23rd State Auditor of Mississippi
- In office January 1912 – January 1916
- Governor: Earl L. Brewer
- Preceded by: Elias J. Smith
- Succeeded by: Robert E. Wilson

Personal details
- Born: January 25, 1880 Enid, Mississippi, U.S.
- Died: July 17, 1930 (aged 50) Jackson, Mississippi, U.S.
- Party: Democratic

= Duncan L. Thompson =

American accountant (1880–1930)

Duncan Lafayette Thompson (January 25, 1880 - July 17, 1930) was an American accountant and state official. He served as the State Auditor of Mississippi from 1912 to 1916.

== Early life ==
Duncan Lafayette Thompson was born on January 25, 1880, in Enid, Mississippi. He was the son of Richard John Thompson, a former soldier for the Confederate Army, and Nora Burch. He was of Scottish descent paternally. His siblings included four brothers: W. G., S. M., N. R., and Burch. Thompson attended the public schools of Enid and the Webb School. He also attended the University of Mississippi, where he finished his sophomore year.

== Career ==
Thompson was a Certified Public Accountant for the state of Mississippi.
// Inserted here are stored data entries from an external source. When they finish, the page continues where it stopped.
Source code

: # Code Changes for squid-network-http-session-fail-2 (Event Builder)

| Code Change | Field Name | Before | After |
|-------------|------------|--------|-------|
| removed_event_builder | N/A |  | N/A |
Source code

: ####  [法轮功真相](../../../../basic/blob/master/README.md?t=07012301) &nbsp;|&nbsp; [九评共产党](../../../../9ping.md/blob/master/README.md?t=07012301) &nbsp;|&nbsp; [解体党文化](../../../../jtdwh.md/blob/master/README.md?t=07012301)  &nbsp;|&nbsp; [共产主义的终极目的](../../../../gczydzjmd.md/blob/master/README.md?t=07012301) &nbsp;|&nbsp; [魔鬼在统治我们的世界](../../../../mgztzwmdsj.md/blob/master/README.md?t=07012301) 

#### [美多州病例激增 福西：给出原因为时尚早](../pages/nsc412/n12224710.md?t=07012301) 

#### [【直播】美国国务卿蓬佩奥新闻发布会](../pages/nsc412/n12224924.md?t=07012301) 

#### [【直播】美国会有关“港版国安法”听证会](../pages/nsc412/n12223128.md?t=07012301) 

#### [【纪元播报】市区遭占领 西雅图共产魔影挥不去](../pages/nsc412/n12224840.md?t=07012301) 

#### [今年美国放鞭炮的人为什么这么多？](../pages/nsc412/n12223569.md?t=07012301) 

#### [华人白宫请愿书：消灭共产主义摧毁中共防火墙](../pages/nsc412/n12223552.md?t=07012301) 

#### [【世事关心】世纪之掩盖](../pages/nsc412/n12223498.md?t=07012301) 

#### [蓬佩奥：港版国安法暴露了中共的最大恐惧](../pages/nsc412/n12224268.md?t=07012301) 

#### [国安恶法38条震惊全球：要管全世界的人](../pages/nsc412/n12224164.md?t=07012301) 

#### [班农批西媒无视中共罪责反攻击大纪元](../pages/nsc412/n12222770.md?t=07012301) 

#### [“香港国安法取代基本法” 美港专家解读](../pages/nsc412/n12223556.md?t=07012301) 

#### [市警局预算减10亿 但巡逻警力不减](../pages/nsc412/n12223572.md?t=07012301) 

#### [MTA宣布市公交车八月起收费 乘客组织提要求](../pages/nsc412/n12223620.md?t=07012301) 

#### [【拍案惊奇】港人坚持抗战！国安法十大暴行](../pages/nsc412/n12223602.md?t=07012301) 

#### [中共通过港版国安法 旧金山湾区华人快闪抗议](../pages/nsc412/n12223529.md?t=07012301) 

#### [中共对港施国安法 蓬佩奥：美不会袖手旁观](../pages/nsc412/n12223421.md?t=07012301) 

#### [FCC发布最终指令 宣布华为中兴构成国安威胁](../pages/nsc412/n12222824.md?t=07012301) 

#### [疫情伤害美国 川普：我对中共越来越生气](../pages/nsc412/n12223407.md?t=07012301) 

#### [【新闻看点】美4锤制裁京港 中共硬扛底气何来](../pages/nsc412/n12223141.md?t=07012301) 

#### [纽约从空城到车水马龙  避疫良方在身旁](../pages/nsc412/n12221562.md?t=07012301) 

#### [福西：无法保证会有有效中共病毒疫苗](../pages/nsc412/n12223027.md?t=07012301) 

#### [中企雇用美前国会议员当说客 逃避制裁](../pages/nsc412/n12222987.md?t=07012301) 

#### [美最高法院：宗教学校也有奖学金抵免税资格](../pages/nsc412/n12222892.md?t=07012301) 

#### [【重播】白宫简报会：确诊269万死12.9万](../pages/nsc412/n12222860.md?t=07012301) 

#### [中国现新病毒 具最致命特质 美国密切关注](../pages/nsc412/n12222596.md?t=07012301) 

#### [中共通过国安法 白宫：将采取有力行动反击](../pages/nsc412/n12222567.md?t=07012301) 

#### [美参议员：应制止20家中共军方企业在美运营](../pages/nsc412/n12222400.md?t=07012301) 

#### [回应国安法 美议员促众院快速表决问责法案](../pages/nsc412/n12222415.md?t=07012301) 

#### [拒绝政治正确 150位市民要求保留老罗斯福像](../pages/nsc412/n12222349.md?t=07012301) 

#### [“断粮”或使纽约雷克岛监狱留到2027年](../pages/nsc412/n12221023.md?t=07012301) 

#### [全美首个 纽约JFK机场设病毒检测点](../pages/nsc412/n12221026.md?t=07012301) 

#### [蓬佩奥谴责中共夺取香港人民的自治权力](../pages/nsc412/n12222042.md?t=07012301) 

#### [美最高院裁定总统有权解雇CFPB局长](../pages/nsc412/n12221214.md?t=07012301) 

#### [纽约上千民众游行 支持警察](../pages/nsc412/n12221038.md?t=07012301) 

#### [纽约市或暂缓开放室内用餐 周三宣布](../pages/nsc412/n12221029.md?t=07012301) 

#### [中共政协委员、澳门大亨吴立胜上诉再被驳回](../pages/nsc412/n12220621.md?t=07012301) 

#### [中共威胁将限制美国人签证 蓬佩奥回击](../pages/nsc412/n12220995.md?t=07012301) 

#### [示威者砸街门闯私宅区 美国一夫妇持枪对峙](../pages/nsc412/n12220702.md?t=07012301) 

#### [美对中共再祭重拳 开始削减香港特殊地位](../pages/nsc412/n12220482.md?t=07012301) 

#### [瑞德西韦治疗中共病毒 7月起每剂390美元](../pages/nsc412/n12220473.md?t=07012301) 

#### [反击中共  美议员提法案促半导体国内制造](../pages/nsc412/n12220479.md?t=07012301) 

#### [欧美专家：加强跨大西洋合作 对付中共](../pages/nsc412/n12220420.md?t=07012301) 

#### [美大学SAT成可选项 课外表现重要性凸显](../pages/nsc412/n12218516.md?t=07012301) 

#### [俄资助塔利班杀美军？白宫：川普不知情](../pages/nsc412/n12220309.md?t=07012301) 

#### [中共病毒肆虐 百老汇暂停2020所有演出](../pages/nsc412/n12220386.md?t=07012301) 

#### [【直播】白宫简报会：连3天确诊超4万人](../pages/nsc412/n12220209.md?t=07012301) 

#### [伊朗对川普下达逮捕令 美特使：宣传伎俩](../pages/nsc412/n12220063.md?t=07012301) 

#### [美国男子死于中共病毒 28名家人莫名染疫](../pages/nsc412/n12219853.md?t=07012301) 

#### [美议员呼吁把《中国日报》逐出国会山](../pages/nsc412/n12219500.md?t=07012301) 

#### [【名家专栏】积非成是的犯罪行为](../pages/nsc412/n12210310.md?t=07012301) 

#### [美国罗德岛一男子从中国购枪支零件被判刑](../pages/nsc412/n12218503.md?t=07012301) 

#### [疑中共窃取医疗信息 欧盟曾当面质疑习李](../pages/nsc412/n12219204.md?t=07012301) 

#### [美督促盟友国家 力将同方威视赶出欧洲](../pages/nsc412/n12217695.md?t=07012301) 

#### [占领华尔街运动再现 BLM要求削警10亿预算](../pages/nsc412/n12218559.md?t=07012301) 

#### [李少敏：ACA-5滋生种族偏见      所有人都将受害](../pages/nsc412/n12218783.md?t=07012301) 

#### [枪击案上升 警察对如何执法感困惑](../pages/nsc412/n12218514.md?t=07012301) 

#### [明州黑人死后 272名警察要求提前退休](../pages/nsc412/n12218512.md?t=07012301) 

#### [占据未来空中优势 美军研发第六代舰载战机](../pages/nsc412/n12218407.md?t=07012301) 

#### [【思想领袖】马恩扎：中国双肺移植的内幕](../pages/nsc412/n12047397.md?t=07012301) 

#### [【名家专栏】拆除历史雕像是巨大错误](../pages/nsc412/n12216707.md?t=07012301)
Thompson served as Deputy Sheriff of Tallahatchie County from 1900 to 1904. He then worked in the State Auditor's office as a settlement clerk from 1904 to 1908. Thompson then served as Deputy Auditor of Mississippi from 1908 to 1912. On November 7, 1912, he was elected unopposed to the office of State Auditor as a Democrat for the 1912–1916 term. In 1916, Thompson was appointed Chairman of the Mississippi State Tax Commission. He served in this position until 1924. In the 1920s he became involved in "private legal and land transfer work", and he was also admitted to the bar late in his life.

== Personal life and death ==
Thompson never married. He was a member of the Masons, the Knights of Pythias, and the Woodmen of the World. Thompson was a Baptist by religion. He died in a Jackson hospital on July 17, 1930, and was survived by four brothers.